:: INPUT RECORDS
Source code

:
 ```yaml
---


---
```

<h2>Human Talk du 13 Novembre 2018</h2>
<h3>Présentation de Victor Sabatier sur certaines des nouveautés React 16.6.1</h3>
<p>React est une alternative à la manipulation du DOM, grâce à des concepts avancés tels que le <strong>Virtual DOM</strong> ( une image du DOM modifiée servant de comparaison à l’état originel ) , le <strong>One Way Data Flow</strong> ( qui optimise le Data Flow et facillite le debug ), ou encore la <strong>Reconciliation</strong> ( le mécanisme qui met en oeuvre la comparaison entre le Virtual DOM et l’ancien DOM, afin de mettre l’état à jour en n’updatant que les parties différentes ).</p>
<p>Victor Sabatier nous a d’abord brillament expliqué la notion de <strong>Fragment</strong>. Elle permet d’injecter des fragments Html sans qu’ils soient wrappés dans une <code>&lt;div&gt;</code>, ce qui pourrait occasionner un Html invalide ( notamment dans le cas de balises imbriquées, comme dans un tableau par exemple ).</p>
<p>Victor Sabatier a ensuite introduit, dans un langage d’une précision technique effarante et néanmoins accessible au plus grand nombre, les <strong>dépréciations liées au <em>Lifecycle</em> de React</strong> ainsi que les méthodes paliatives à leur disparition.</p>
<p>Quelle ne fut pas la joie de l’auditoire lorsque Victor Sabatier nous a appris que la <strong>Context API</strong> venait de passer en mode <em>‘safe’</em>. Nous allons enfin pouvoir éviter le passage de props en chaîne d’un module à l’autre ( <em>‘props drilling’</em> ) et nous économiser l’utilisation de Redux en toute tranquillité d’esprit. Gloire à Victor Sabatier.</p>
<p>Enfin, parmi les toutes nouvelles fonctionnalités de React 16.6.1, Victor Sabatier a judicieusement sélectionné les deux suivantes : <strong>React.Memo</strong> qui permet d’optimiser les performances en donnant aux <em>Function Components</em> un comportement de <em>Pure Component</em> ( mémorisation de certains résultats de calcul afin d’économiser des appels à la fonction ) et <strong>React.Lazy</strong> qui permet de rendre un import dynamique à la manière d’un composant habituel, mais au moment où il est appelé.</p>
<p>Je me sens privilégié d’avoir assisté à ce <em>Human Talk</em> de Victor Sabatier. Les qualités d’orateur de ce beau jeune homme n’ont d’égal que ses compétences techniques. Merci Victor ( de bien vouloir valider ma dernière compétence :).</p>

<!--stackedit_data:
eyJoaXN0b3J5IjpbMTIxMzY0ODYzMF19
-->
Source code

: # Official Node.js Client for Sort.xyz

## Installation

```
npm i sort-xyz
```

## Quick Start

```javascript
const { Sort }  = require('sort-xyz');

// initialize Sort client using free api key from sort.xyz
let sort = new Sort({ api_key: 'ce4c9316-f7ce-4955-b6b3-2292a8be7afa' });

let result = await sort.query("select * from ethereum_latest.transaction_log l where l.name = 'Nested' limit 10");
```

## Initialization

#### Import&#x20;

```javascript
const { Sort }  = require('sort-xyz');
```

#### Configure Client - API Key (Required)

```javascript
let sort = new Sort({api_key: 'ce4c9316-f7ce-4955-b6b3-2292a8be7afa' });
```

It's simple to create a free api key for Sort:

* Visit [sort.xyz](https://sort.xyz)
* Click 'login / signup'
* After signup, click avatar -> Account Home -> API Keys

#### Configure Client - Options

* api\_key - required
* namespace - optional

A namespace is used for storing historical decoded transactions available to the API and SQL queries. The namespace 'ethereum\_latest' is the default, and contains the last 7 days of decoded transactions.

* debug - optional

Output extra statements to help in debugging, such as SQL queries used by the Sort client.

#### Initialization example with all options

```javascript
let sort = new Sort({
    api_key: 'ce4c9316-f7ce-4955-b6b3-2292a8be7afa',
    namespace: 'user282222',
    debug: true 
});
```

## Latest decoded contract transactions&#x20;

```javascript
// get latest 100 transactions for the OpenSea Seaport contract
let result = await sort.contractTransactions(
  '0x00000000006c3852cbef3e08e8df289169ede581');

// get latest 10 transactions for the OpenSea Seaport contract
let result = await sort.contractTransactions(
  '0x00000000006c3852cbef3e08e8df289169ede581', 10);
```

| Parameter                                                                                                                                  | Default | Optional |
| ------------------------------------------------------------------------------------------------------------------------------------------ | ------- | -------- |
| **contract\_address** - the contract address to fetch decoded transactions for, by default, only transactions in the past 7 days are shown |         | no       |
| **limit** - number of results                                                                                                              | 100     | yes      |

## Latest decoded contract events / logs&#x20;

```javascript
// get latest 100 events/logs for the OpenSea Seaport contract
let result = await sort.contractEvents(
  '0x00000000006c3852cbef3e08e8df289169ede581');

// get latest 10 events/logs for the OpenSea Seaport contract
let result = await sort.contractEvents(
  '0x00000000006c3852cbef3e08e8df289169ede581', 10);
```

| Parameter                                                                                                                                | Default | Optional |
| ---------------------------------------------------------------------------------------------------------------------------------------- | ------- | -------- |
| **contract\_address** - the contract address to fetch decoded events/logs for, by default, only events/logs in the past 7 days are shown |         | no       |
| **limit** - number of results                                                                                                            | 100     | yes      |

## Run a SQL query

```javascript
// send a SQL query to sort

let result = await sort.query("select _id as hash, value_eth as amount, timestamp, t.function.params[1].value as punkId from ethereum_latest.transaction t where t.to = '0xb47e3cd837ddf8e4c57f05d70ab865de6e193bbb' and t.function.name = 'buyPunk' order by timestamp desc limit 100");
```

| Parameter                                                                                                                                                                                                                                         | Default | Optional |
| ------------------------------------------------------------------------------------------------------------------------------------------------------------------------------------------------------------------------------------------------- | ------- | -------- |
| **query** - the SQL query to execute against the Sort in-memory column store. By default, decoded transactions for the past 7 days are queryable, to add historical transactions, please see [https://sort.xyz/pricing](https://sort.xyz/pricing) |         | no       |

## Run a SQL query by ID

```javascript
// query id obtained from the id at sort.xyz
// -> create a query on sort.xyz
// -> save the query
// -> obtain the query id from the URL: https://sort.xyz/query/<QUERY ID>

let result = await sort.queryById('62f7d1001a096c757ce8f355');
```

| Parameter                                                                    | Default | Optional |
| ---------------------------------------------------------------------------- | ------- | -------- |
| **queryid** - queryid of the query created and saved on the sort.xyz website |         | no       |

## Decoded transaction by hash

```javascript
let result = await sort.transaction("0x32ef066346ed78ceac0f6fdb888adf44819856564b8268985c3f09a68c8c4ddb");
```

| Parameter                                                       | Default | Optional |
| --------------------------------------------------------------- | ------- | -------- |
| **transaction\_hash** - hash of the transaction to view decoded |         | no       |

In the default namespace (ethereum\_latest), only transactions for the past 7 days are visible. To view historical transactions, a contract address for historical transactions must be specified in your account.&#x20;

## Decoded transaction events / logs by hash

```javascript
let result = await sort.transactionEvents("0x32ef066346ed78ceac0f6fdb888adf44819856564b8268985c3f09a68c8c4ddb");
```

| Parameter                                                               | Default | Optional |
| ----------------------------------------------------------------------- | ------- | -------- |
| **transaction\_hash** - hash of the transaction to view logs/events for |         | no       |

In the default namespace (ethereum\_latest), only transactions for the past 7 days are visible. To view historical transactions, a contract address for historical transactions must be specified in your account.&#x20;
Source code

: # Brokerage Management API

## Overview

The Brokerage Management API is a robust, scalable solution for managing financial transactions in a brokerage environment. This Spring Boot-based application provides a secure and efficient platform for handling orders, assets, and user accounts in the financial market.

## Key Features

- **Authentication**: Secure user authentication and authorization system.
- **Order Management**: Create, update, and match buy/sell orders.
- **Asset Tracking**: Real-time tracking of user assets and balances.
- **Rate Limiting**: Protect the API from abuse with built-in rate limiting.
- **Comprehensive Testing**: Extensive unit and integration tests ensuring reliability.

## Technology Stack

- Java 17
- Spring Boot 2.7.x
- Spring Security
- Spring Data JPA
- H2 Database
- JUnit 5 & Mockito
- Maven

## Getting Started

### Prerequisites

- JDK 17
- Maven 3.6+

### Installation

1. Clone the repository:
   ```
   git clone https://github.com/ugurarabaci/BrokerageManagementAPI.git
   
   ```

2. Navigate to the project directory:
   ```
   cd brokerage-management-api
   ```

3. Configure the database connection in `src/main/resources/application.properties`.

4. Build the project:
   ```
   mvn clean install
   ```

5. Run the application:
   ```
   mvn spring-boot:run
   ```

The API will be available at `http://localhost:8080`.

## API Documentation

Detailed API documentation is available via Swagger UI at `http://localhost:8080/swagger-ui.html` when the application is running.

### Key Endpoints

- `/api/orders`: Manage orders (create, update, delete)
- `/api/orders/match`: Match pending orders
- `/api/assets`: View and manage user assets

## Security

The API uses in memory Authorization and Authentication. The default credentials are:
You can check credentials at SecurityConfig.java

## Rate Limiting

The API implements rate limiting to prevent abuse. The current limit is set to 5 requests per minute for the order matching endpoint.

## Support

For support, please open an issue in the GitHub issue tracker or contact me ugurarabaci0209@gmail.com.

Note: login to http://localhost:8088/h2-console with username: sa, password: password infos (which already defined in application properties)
::::
**TASK OBJECTIVE:** Write out again, exactly, the lines from the start of the entries up to and including the one with "<h3>Présentation de Victor". Nothing else belongs in the reply.

**ANSWER BELOW:**
Source code

:
 ```yaml
---


---
```

<h2>Human Talk du 13 Novembre 2018</h2>
<h3>Présentation de Victor Sabatier sur certaines des nouveautés React 16.6.1</h3>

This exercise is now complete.